* Entries provided
Content starts

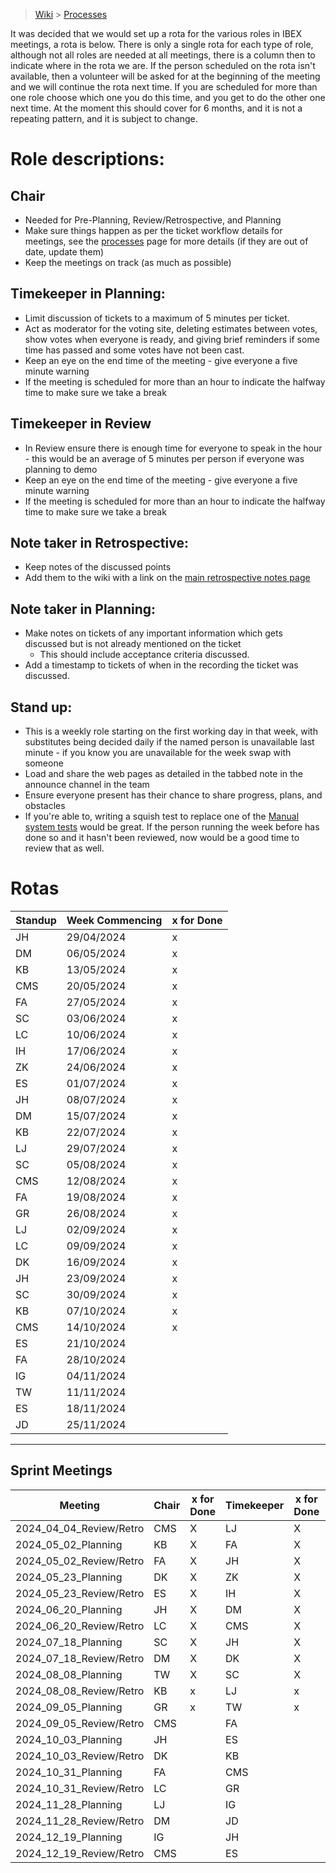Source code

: > [Wiki](Home) > [Processes](Processes)

It was decided that we would set up a rota for the various roles in IBEX meetings, a rota is below. There is only a single rota for each type of role, although not all roles are needed at all meetings, there is a column then to indicate where in the rota we are. If the person scheduled on the rota isn't available, then a volunteer will be asked for at the beginning of the meeting and we will continue the rota next time. If you are scheduled for more than one role choose which one you do this time, and you get to do the other one next time. At the moment this should cover for 6 months, and it is not a repeating pattern, and it is subject to change.

# Role descriptions:
## Chair 
* Needed for Pre-Planning, Review/Retrospective, and Planning
* Make sure things happen as per the ticket workflow details for meetings, see the [processes](Processes) page for more details (if they are out of date, update them)
* Keep the meetings on track (as much as possible)

## Timekeeper in Planning:
* Limit discussion of tickets to a maximum of 5 minutes per ticket.
* Act as moderator for the voting site, deleting estimates between votes, show votes when everyone is ready, and giving brief reminders if some time has passed and some votes have not been cast.
* Keep an eye on the end time of the meeting - give everyone a five minute warning
* If the meeting is scheduled for more than an hour to indicate the halfway time to make sure we take a break

## Timekeeper in Review
* In Review ensure there is enough time for everyone to speak in the hour - this would be an average of 5 minutes per person if everyone was planning to demo
* Keep an eye on the end time of the meeting - give everyone a five minute warning
* If the meeting is scheduled for more than an hour to indicate the halfway time to make sure we take a break

## Note taker in Retrospective:
* Keep notes of the discussed points
* Add them to the wiki with a link on the [main retrospective notes page](Retrospective-Notes)

## Note taker in Planning:
* Make notes on tickets of any important information which gets discussed but is not already mentioned on the ticket
  * This should include acceptance criteria discussed.
* Add a timestamp to tickets of when in the recording the ticket was discussed.

## Stand up:
* This is a weekly role starting on the first working day in that week, with substitutes being decided daily if the named person is unavailable last minute - if you know you are unavailable for the week swap with someone
* Load and share the web pages as detailed in the tabbed note in the announce channel in the team
* Ensure everyone present has their chance to share progress, plans, and obstacles
* If you're able to, writing a squish test to replace one of the [Manual system tests](https://github.com/ISISComputingGroup/ibex_developers_manual/wiki/Manual-System-Tests) would be great. If the person running the week before has done so and it hasn't been reviewed, now would be a good time to review that as well. 

# Rotas

  | Standup | Week Commencing | x for Done |
 |--- | --- | --- |
 |JH | 29/04/2024 |x |
 |DM | 06/05/2024 |x |
 |KB | 13/05/2024 |x |
 |CMS | 20/05/2024 |x |
 |FA | 27/05/2024 |x |
 |SC | 03/06/2024 |x |
 |LC | 10/06/2024 |x |
 |IH | 17/06/2024 |x |
 |ZK | 24/06/2024 |x |
 |ES | 01/07/2024 |x |
 |JH | 08/07/2024 |x |
 |DM | 15/07/2024 |x |
 |KB | 22/07/2024 |x |
 |LJ | 29/07/2024 |x |
 |SC | 05/08/2024 |x |
 |CMS | 12/08/2024 |x |
 |FA | 19/08/2024 |x |
 |GR | 26/08/2024 |x |
 |LJ | 02/09/2024 |x |
 |LC | 09/09/2024 |x |
 |DK | 16/09/2024 |x |
 |JH | 23/09/2024 |x |
 |SC | 30/09/2024 |x |
 |KB | 07/10/2024 |x |
 |CMS | 14/10/2024 |x|
 |ES | 21/10/2024 | |
 |FA | 28/10/2024 | |
 |IG | 04/11/2024 | |
 |TW | 11/11/2024 | |
 |ES | 18/11/2024 | |
 |JD | 25/11/2024 | |






***

## Sprint Meetings
| Meeting| Chair | x for Done | Timekeeper | x for Done | Note taker | x for Done |
| ---| --- | --- | ---| --- | --- | --- |
| 2024_04_04_Review/Retro| CMS | X | LJ| X | SC| X |
| 2024_05_02_Planning| KB | X | FA| X | LJ| X |
| 2024_05_02_Review/Retro| FA | X | JH| X | IH| X |
| 2024_05_23_Planning| DK | X | ZK| X | JH| X |
| 2024_05_23_Review/Retro| ES | X | IH| X | ZK| X |
| 2024_06_20_Planning| JH | X | DM| X | LC| X |
| 2024_06_20_Review/Retro| LC | X | CMS| X | DK|  |
| 2024_07_18_Planning| SC | X | JH| X | GR|  |
| 2024_07_18_Review/Retro| DM | X | DK| X | IG| X |
| 2024_08_08_Planning| TW | X | SC| X | DM|  |
| 2024_08_08_Review/Retro| KB | x | LJ| x | JD| x |
| 2024_09_05_Planning| GR | x | TW| x | LJ| x |
| 2024_09_05_Review/Retro| CMS |  | FA|  | LC|  |
| 2024_10_03_Planning| JH |  | ES|  | SC|  |
| 2024_10_03_Review/Retro| DK |  | KB|  | ES|  |
| 2024_10_31_Planning| FA |  | CMS|  | TW|  |
| 2024_10_31_Review/Retro| LC |  | GR|  | JH|  |
| 2024_11_28_Planning| LJ |  | IG|  | DK|  |
| 2024_11_28_Review/Retro| DM |  | JD|  | GR|  |
| 2024_12_19_Planning| IG |  | JH|  | LC|  |
| 2024_12_19_Review/Retro| CMS |  | ES|  | LJ|  |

Content ends

* Exercise
Working from the material above, retype exactly the lines from the one with "taker | x for Done |" through the one with "2024_10_03_Planning| JH |", both included, and only those lines.

* Exercise response
| Meeting| Chair | x for Done | Timekeeper | x for Done | Note taker | x for Done |
| ---| --- | --- | ---| --- | --- | --- |
| 2024_04_04_Review/Retro| CMS | X | LJ| X | SC| X |
| 2024_05_02_Planning| KB | X | FA| X | LJ| X |
| 2024_05_02_Review/Retro| FA | X | JH| X | IH| X |
| 2024_05_23_Planning| DK | X | ZK| X | JH| X |
| 2024_05_23_Review/Retro| ES | X | IH| X | ZK| X |
| 2024_06_20_Planning| JH | X | DM| X | LC| X |
| 2024_06_20_Review/Retro| LC | X | CMS| X | DK|  |
| 2024_07_18_Planning| SC | X | JH| X | GR|  |
| 2024_07_18_Review/Retro| DM | X | DK| X | IG| X |
| 2024_08_08_Planning| TW | X | SC| X | DM|  |
| 2024_08_08_Review/Retro| KB | x | LJ| x | JD| x |
| 2024_09_05_Planning| GR | x | TW| x | LJ| x |
| 2024_09_05_Review/Retro| CMS |  | FA|  | LC|  |
| 2024_10_03_Planning| JH |  | ES|  | SC|  |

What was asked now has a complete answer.